[Collected data]
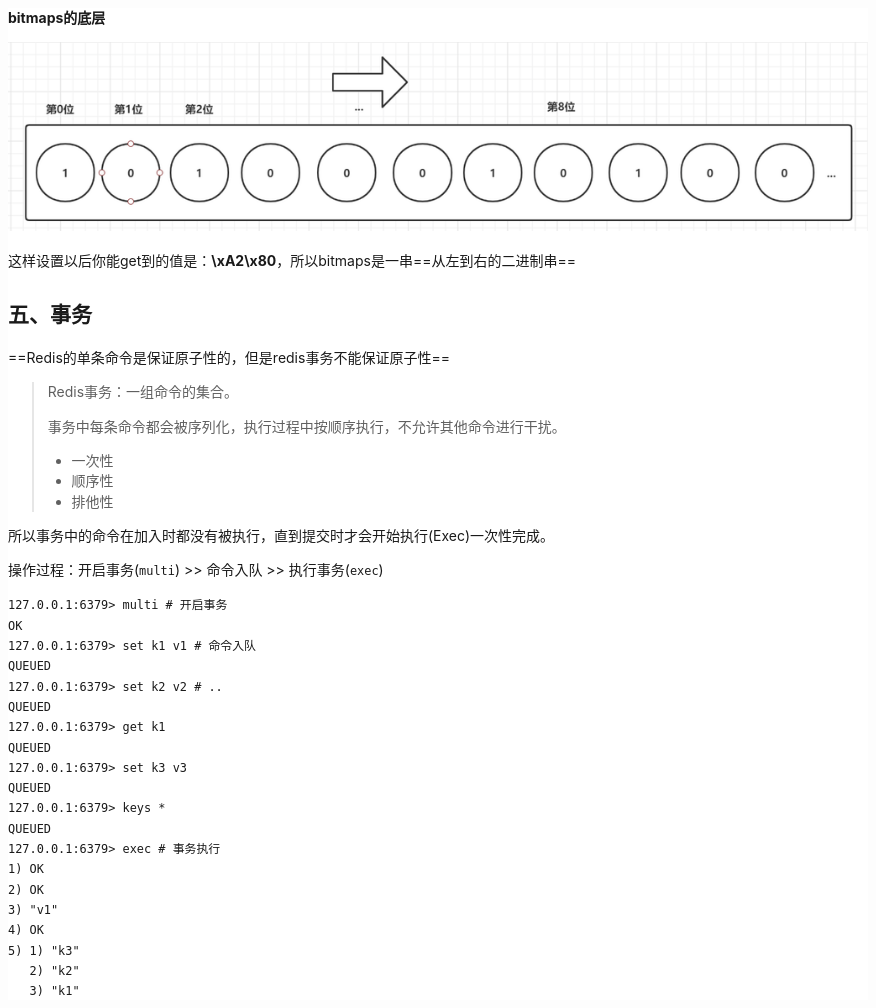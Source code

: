 

**bitmaps的底层**

![image-20200503101756913](Redis学习笔记.assets/image-20200503101756913.png)

这样设置以后你能get到的值是：**\xA2\x80**，所以bitmaps是一串==从左到右的二进制串==



## 五、事务

==Redis的单条命令是保证原子性的，但是redis事务不能保证原子性==

> Redis事务：一组命令的集合。
>
> 事务中每条命令都会被序列化，执行过程中按顺序执行，不允许其他命令进行干扰。
>
> - 一次性
> - 顺序性
> - 排他性

所以事务中的命令在加入时都没有被执行，直到提交时才会开始执行(Exec)一次性完成。



操作过程：开启事务(`multi`) >> 命令入队 >> 执行事务(`exec`)

```shell
127.0.0.1:6379> multi # 开启事务
OK
127.0.0.1:6379> set k1 v1 # 命令入队
QUEUED
127.0.0.1:6379> set k2 v2 # ..
QUEUED
127.0.0.1:6379> get k1
QUEUED
127.0.0.1:6379> set k3 v3
QUEUED
127.0.0.1:6379> keys *
QUEUED
127.0.0.1:6379> exec # 事务执行
1) OK
2) OK
3) "v1"
4) OK
5) 1) "k3"
   2) "k2"
   3) "k1"
```
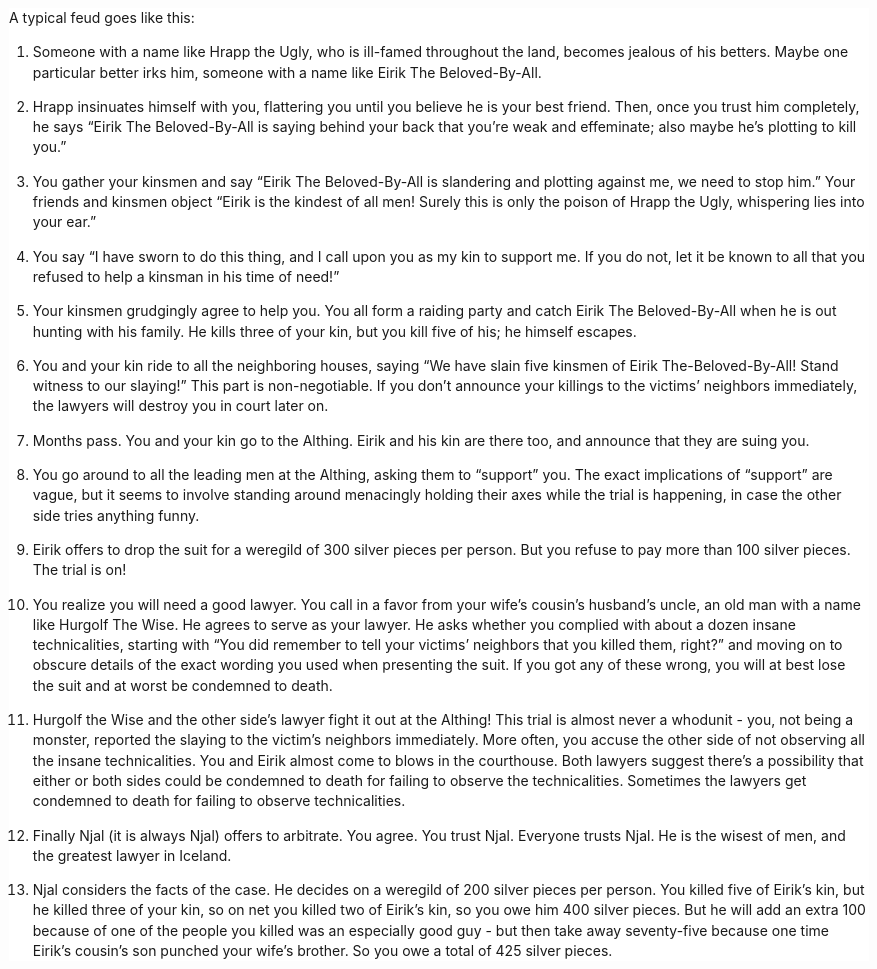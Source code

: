 A typical feud goes like this:

  1. Someone with a name like Hrapp the Ugly, who is ill-famed throughout the land, becomes jealous of his betters. Maybe one particular better irks him, someone with a name like Eirik The Beloved-By-All.

  2. Hrapp insinuates himself with you, flattering you until you believe he is your best friend. Then, once you trust him completely, he says “Eirik The Beloved-By-All is saying behind your back that you’re weak and effeminate; also maybe he’s plotting to kill you.”

  3. You gather your kinsmen and say “Eirik The Beloved-By-All is slandering and plotting against me, we need to stop him.” Your friends and kinsmen object “Eirik is the kindest of all men! Surely this is only the poison of Hrapp the Ugly, whispering lies into your ear.”

  4. You say “I have sworn to do this thing, and I call upon you as my kin to support me. If you do not, let it be known to all that you refused to help a kinsman in his time of need!”

  5. Your kinsmen grudgingly agree to help you. You all form a raiding party and catch Eirik The Beloved-By-All when he is out hunting with his family. He kills three of your kin, but you kill five of his; he himself escapes.

  6. You and your kin ride to all the neighboring houses, saying “We have slain five kinsmen of Eirik The-Beloved-By-All! Stand witness to our slaying!” This part is non-negotiable. If you don’t announce your killings to the victims’ neighbors immediately, the lawyers will destroy you in court later on.

  7. Months pass. You and your kin go to the Althing. Eirik and his kin are there too, and announce that they are suing you.

  8. You go around to all the leading men at the Althing, asking them to “support” you. The exact implications of “support” are vague, but it seems to involve standing around menacingly holding their axes while the trial is happening, in case the other side tries anything funny.

  9. Eirik offers to drop the suit for a weregild of 300 silver pieces per person. But you refuse to pay more than 100 silver pieces. The trial is on!

  10. You realize you will need a good lawyer. You call in a favor from your wife’s cousin’s husband’s uncle, an old man with a name like Hurgolf The Wise. He agrees to serve as your lawyer. He asks whether you complied with about a dozen insane technicalities, starting with “You did remember to tell your victims’ neighbors that you killed them, right?” and moving on to obscure details of the exact wording you used when presenting the suit. If you got any of these wrong, you will at best lose the suit and at worst be condemned to death.

  11. Hurgolf the Wise and the other side’s lawyer fight it out at the Althing! This trial is almost never a whodunit - you, not being a monster, reported the slaying to the victim’s neighbors immediately. More often, you accuse the other side of not observing all the insane technicalities. You and Eirik almost come to blows in the courthouse. Both lawyers suggest there’s a possibility that either or both sides could be condemned to death for failing to observe the technicalities. Sometimes the lawyers get condemned to death for failing to observe technicalities.

  12. Finally Njal (it is always Njal) offers to arbitrate. You agree. You trust Njal. Everyone trusts Njal. He is the wisest of men, and the greatest lawyer in Iceland.

  13. Njal considers the facts of the case. He decides on a weregild of 200 silver pieces per person. You killed five of Eirik’s kin, but he killed three of your kin, so on net you killed two of Eirik’s kin, so you owe him 400 silver pieces. But he will add an extra 100 because of one of the people you killed was an especially good guy - but then take away seventy-five because one time Eirik’s cousin’s son punched your wife’s brother. So you owe a total of 425 silver pieces.
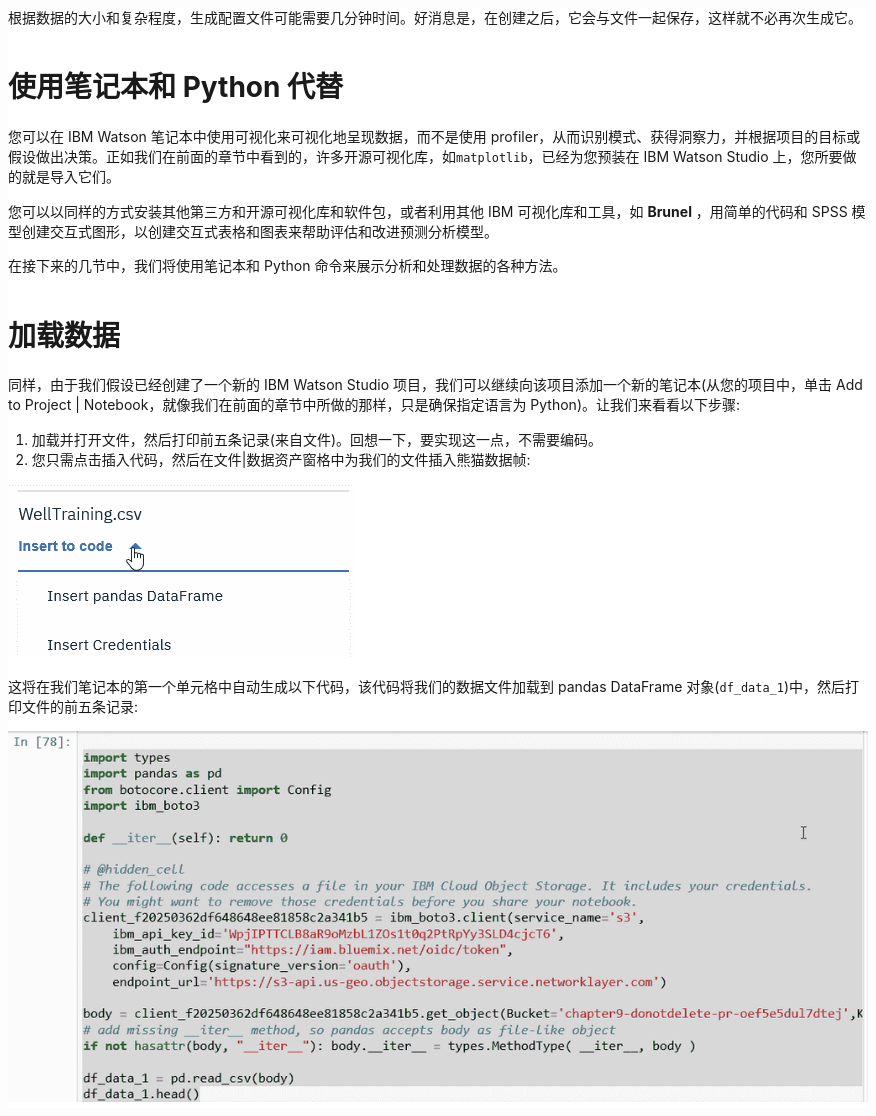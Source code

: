 根据数据的大小和复杂程度，生成配置文件可能需要几分钟时间。好消息是，在创建之后，它会与文件一起保存，这样就不必再次生成它。

<title>Using a notebook and Python instead</title>  

# 使用笔记本和 Python 代替

您可以在 IBM Watson 笔记本中使用可视化来可视化地呈现数据，而不是使用 profiler，从而识别模式、获得洞察力，并根据项目的目标或假设做出决策。正如我们在前面的章节中看到的，许多开源可视化库，如`matplotlib`，已经为您预装在 IBM Watson Studio 上，您所要做的就是导入它们。

您可以以同样的方式安装其他第三方和开源可视化库和软件包，或者利用其他 IBM 可视化库和工具，如 **Brunel** ，用简单的代码和 SPSS 模型创建交互式图形，以创建交互式表格和图表来帮助评估和改进预测分析模型。

在接下来的几节中，我们将使用笔记本和 Python 命令来展示分析和处理数据的各种方法。

<title>Loading the data</title>  

# 加载数据

同样，由于我们假设已经创建了一个新的 IBM Watson Studio 项目，我们可以继续向该项目添加一个新的笔记本(从您的项目中，单击 Add to Project | Notebook，就像我们在前面的章节中所做的那样，只是确保指定语言为 Python)。让我们来看看以下步骤:

1.  加载并打开文件，然后打印前五条记录(来自文件)。回想一下，要实现这一点，不需要编码。
2.  您只需点击插入代码，然后在文件|数据资产窗格中为我们的文件插入熊猫数据帧:

![](img/92e6b2c1-df3d-46a9-b1cd-b71b74030a96.png)

这将在我们笔记本的第一个单元格中自动生成以下代码，该代码将我们的数据文件加载到 pandas DataFrame 对象(`df_data_1`)中，然后打印文件的前五条记录:

![](img/1af1fbbd-c4f8-4b1f-8815-dc265de72dca.png)
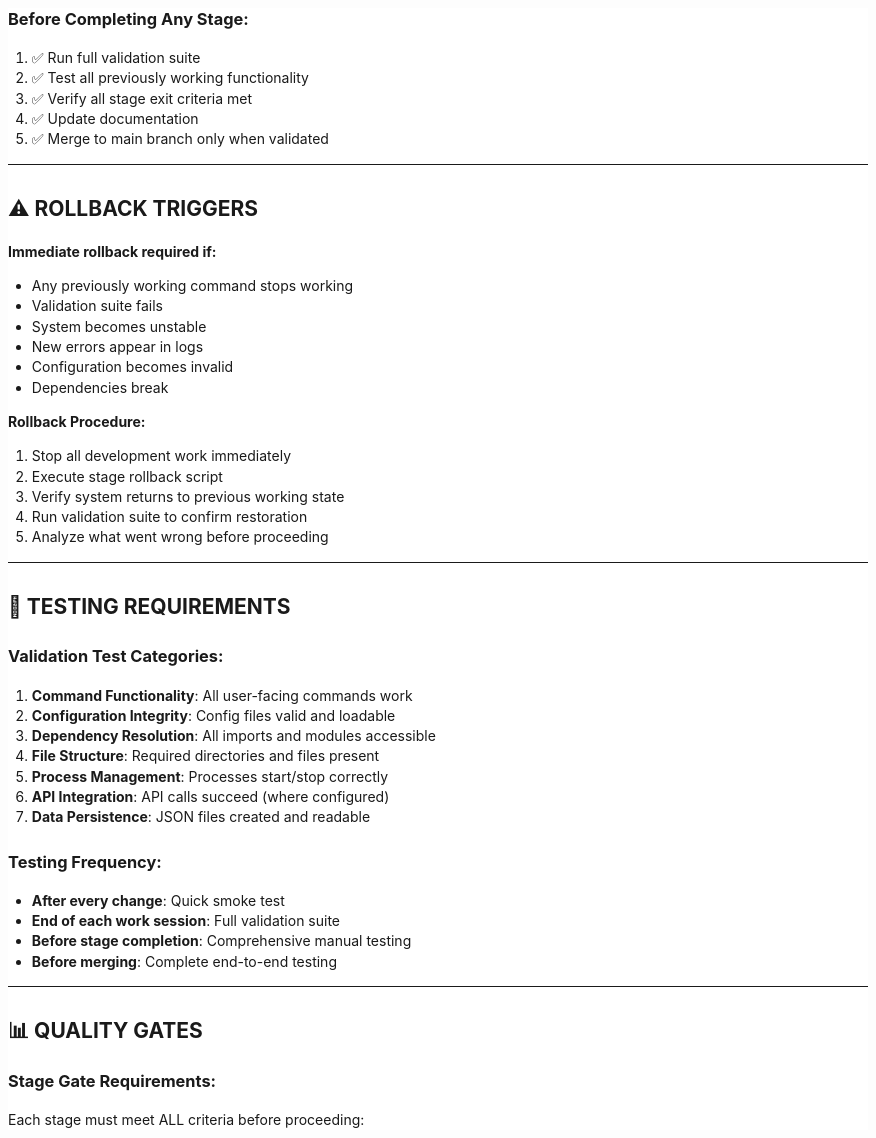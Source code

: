### **Before Completing Any Stage:**
1. ✅ Run full validation suite
2. ✅ Test all previously working functionality
3. ✅ Verify all stage exit criteria met
4. ✅ Update documentation
5. ✅ Merge to main branch only when validated

---

## ⚠️ **ROLLBACK TRIGGERS**

**Immediate rollback required if:**
- Any previously working command stops working
- Validation suite fails
- System becomes unstable
- New errors appear in logs
- Configuration becomes invalid
- Dependencies break

**Rollback Procedure:**
1. Stop all development work immediately
2. Execute stage rollback script
3. Verify system returns to previous working state
4. Run validation suite to confirm restoration
5. Analyze what went wrong before proceeding

---

## 🧪 **TESTING REQUIREMENTS**

### **Validation Test Categories:**
1. **Command Functionality**: All user-facing commands work
2. **Configuration Integrity**: Config files valid and loadable
3. **Dependency Resolution**: All imports and modules accessible
4. **File Structure**: Required directories and files present
5. **Process Management**: Processes start/stop correctly
6. **API Integration**: API calls succeed (where configured)
7. **Data Persistence**: JSON files created and readable

### **Testing Frequency:**
- **After every change**: Quick smoke test
- **End of each work session**: Full validation suite
- **Before stage completion**: Comprehensive manual testing
- **Before merging**: Complete end-to-end testing

---

## 📊 **QUALITY GATES**

### **Stage Gate Requirements:**
Each stage must meet ALL criteria before proceeding:
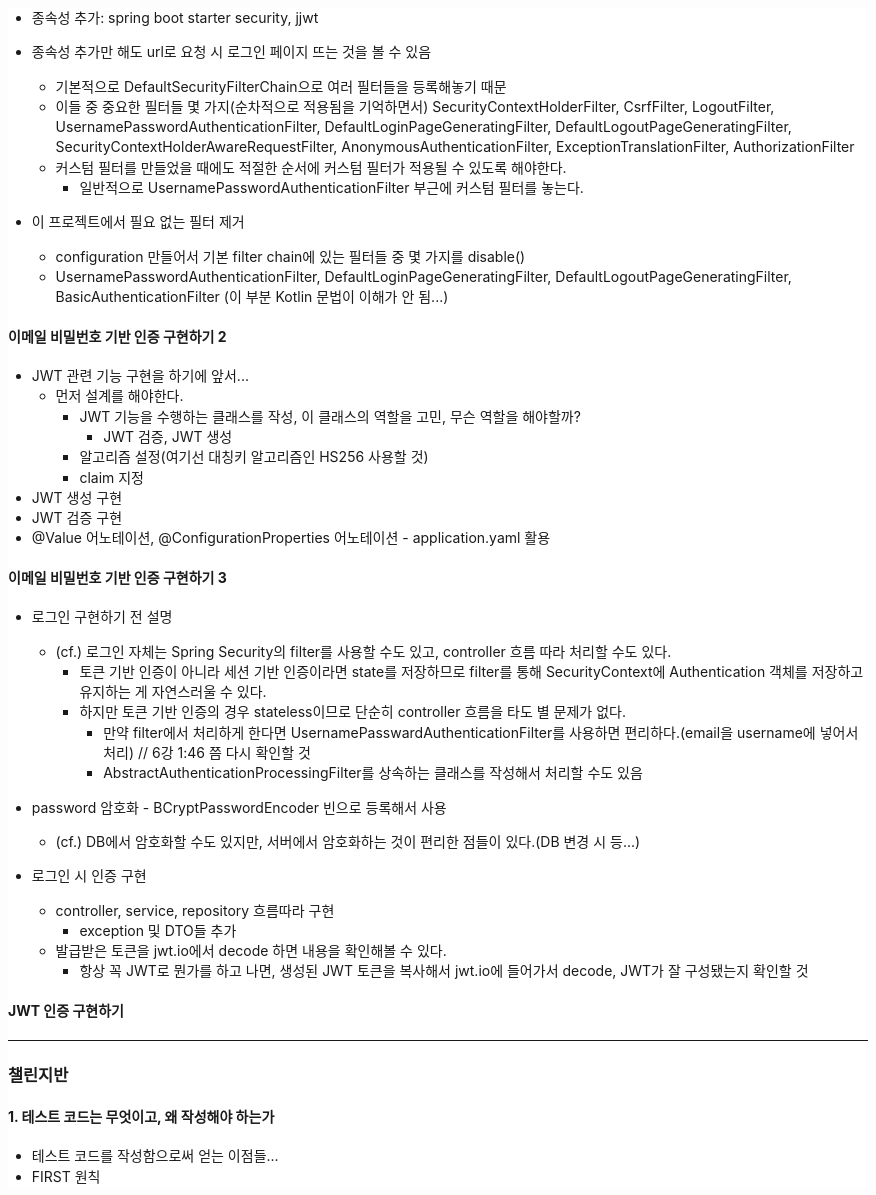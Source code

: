 - 종속성 추가: spring boot starter security, jjwt
- 종속성 추가만 해도 url로 요청 시 로그인 페이지 뜨는 것을 볼 수 있음
  - 기본적으로 DefaultSecurityFilterChain으로 여러 필터들을 등록해놓기 때문
  - 이들 중 중요한 필터들 몇 가지(순차적으로 적용됨을 기억하면서) SecurityContextHolderFilter, CsrfFilter, LogoutFilter, UsernamePasswordAuthenticationFilter, DefaultLoginPageGeneratingFilter, DefaultLogoutPageGeneratingFilter, SecurityContextHolderAwareRequestFilter, AnonymousAuthenticationFilter, ExceptionTranslationFilter, AuthorizationFilter
  - 커스텀 필터를 만들었을 때에도 적절한 순서에 커스텀 필터가 적용될 수 있도록 해야한다.
    - 일반적으로 UsernamePasswordAuthenticationFilter 부근에 커스텀 필터를 놓는다.

- 이 프로젝트에서 필요 없는 필터 제거
  - configuration 만들어서 기본 filter chain에 있는 필터들 중 몇 가지를 disable()
  - UsernamePasswordAuthenticationFilter, DefaultLoginPageGeneratingFilter, DefaultLogoutPageGeneratingFilter, BasicAuthenticationFilter
(이 부분 Kotlin 문법이 이해가 안 됨...)

#### 이메일 비밀번호 기반 인증 구현하기 2
- JWT 관련 기능 구현을 하기에 앞서...
  - 먼저 설계를 해야한다.
    - JWT 기능을 수행하는 클래스를 작성, 이 클래스의 역할을 고민, 무슨 역할을 해야할까?
      - JWT 검증, JWT 생성
    - 알고리즘 설정(여기선 대칭키 알고리즘인 HS256 사용할 것)
    - claim 지정
- JWT 생성 구현
- JWT 검증 구현
- @Value 어노테이션, @ConfigurationProperties 어노테이션 - application.yaml 활용

#### 이메일 비밀번호 기반 인증 구현하기 3 
- 로그인 구현하기 전 설명
  - (cf.) 로그인 자체는 Spring Security의 filter를 사용할 수도 있고, controller 흐름 따라 처리할 수도 있다.
    - 토큰 기반 인증이 아니라 세션 기반 인증이라면 state를 저장하므로 filter를 통해 SecurityContext에 Authentication 객체를 저장하고 유지하는 게 자연스러울 수 있다.
    - 하지만 토큰 기반 인증의 경우 stateless이므로 단순히 controller 흐름을 타도 별 문제가 없다.
      - 만약 filter에서 처리하게 한다면 UsernamePasswardAuthenticationFilter를 사용하면 편리하다.(email을 username에 넣어서 처리) // 6강 1:46 쯤 다시 확인할 것
      - AbstractAuthenticationProcessingFilter를 상속하는 클래스를 작성해서 처리할 수도 있음

- password 암호화 - BCryptPasswordEncoder 빈으로 등록해서 사용
  - (cf.) DB에서 암호화할 수도 있지만, 서버에서 암호화하는 것이 편리한 점들이 있다.(DB 변경 시 등...)

- 로그인 시 인증 구현
  - controller, service, repository 흐름따라 구현
    - exception 및 DTO들 추가
  - 발급받은 토큰을 jwt.io에서 decode 하면 내용을 확인해볼 수 있다.
    - 항상 꼭 JWT로 뭔가를 하고 나면, 생성된 JWT 토큰을 복사해서 jwt.io에 들어가서 decode, JWT가 잘 구성됐는지 확인할 것

#### JWT 인증 구현하기

---

### 챌린지반

#### 1. 테스트 코드는 무엇이고, 왜 작성해야 하는가
- 테스트 코드를 작성함으로써 얻는 이점들...
- FIRST 원칙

▸ YOUR ASSIGNMENT
Whatever pictures the records hold, omit them; give again exactly the lines from the one containing "所以事务中的命令在加入时都没" through the one containing "2. Hrapp insinuates".

▸ OUTPUT FOR THIS TASK
所以事务中的命令在加入时都没有被执行，直到提交时才会开始执行(Exec)一次性完成。



操作过程：开启事务(`multi`) >> 命令入队 >> 执行事务(`exec`)

```shell
127.0.0.1:6379> multi # 开启事务
OK
127.0.0.1:6379> set k1 v1 # 命令入队
QUEUED
127.0.0.1:6379> set k2 v2 # ..
QUEUED
127.0.0.1:6379> get k1
QUEUED
127.0.0.1:6379> set k3 v3
QUEUED
127.0.0.1:6379> keys *
QUEUED
127.0.0.1:6379> exec # 事务执行
1) OK
2) OK
3) "v1"
4) OK
5) 1) "k3"
   2) "k2"
   3) "k1"
```
Source code

: A typical feud goes like this:

  1. Someone with a name like Hrapp the Ugly, who is ill-famed throughout the land, becomes jealous of his betters. Maybe one particular better irks him, someone with a name like Eirik The Beloved-By-All.

  2. Hrapp insinuates himself with you, flattering you until you believe he is your best friend. Then, once you trust him completely, he says “Eirik The Beloved-By-All is saying behind your back that you’re weak and effeminate; also maybe he’s plotting to kill you.”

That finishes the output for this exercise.